Over the years, I’ve worked with hundreds of photographers and with all aspects of photography, and one of the most frequent questions I hear often revolves around composition.
Composition is a tricky thing. There’s no right and no wrong. Often a photographer’s uniqueness, his or her style, is attributed largely to their approach and vision to composition.

Here I will talk about my creative project that’s consist in create a space whole with sewing machines and sewing tables in composition with fabrics, colors, lights and shadows.

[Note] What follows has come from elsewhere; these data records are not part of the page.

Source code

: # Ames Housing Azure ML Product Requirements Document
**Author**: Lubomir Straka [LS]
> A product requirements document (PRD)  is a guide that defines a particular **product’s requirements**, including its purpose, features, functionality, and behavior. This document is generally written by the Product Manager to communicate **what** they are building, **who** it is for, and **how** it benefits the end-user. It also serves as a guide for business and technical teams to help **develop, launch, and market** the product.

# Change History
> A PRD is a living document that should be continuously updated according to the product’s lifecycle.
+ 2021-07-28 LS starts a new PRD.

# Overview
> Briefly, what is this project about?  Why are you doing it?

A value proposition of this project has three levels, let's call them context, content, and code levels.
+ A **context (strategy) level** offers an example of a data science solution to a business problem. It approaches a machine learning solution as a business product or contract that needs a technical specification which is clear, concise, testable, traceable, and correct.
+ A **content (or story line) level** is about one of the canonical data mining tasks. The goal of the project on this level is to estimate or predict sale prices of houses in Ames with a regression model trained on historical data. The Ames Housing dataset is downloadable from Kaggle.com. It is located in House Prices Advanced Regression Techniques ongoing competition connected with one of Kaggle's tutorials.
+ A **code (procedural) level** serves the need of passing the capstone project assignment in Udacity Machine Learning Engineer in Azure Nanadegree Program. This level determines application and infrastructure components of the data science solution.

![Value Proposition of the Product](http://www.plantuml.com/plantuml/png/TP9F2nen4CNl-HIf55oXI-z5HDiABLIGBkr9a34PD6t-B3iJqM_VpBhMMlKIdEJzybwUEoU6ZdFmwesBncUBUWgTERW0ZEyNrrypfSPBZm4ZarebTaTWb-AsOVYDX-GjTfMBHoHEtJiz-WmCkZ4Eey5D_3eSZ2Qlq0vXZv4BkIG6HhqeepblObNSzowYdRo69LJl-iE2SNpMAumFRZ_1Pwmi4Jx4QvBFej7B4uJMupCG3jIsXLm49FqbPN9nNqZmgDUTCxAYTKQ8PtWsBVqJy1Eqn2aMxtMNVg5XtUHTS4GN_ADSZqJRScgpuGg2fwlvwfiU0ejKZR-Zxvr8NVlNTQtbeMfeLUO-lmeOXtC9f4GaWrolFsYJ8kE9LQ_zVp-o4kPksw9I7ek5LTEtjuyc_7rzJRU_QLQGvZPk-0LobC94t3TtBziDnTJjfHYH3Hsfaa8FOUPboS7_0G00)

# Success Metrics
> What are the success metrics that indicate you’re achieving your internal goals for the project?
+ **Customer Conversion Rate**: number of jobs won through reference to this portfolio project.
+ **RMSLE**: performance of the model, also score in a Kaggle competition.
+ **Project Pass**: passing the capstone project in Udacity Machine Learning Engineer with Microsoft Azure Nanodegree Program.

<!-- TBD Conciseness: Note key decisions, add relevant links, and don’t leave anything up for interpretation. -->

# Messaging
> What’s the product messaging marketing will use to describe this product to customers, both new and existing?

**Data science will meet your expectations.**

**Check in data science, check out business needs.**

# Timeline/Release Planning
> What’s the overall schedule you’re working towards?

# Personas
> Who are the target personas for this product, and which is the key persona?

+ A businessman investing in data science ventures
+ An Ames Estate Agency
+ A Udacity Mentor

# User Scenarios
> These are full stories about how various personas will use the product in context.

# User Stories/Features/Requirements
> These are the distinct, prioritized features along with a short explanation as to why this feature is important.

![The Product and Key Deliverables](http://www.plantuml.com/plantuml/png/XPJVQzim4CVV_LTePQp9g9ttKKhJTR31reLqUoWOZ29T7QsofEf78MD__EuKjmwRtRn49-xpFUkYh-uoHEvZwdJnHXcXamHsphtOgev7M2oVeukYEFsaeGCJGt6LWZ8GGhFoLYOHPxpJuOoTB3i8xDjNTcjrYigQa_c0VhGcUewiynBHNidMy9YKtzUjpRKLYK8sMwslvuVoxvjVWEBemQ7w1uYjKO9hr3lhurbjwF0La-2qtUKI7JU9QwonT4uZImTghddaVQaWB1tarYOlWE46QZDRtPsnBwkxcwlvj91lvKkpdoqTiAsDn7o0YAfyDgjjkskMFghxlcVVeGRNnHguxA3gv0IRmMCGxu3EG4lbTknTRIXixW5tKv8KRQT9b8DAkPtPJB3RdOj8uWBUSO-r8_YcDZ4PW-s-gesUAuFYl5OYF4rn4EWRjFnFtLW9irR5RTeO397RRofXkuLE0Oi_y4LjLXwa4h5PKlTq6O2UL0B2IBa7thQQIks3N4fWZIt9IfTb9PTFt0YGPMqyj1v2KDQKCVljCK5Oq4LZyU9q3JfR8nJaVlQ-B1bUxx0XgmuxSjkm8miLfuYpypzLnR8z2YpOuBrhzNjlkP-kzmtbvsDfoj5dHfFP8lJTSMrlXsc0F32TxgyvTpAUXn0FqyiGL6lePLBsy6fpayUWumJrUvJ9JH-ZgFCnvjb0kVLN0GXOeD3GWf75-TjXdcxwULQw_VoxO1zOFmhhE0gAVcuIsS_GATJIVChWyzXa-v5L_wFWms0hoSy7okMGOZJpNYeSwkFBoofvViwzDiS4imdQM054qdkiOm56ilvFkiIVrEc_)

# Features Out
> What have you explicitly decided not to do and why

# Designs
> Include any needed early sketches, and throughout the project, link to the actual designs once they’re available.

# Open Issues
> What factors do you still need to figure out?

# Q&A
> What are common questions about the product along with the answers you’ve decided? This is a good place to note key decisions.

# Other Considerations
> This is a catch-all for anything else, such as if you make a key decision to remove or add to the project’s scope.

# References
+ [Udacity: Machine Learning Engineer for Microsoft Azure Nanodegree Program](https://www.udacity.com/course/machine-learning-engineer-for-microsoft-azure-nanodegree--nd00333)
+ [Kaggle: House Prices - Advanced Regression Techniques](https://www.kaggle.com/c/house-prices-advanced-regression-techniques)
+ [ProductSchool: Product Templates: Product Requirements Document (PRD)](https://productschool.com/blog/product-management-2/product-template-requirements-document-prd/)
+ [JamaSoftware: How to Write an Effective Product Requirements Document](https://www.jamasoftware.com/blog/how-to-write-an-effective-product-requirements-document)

Photography composition rules are a tool to understand the basic principles of design in visual arts. These composition rules are very helpful to make an image more dynamic and pleasing. However there are also times you need to break these composition rules to create a better story with your pictures. The main reason is to invite your viewers to see the whole image. By looking at the main subject positioned off center our eyes will scan the entire image. This scanning makes the photo more interesting because people will view the full scene, not just part of it.

For photographers who want to take their craft to the next level, here are a few basic composition rules to know:

Leading Lines

When there is no focal point in a shot, viewers will be unsure of where to look. The photographer, however, can use lines in order to control how a person’s eyes move around an image. Fortunately, lines exist everywhere especially in outdoor settings. Take advantage of this by finding natural lines. Horizontal and vertical lines tend to create a feel to images that is stable, calm, and static. Diagonal lines tend to produce feelings of uncertainty and movement.

The Rule of Thirds

The Rule of Thirds has been deemed the king of composition for good reason: the human eye is naturally drawn to images that are divided into thirds with the subject falling at or along those divisions. To follow this rule, simply divide the frame into nine equal-sized parts and place the subject along one of the intersections of the lines. Try not to place the subject in the center of the frame.

Sense of Movement

To convey a sense of movement, it helps to leave a little more space in front of the subject than behind it. For example, a car moving down the road needs more space in front of it then behind it in the frame.

Patterns and Symmetry

Mother nature and human creativity often provide elements that can be leveraged for amazing compositions. Maybe it is in the desert sand, where the wind has carved random patterns in the dunes that create textures, color and leading elements in your foreground. Or maybe it is a brick or tiled floor with its uniform squares and rectangles that produce interesting ways to compose a scene that lend to scale or distance. These types of compositional elements are all around you, you just need to look for them and when you do, pause to see them from different angles – and you will be surprised at what you’ll be able to capture.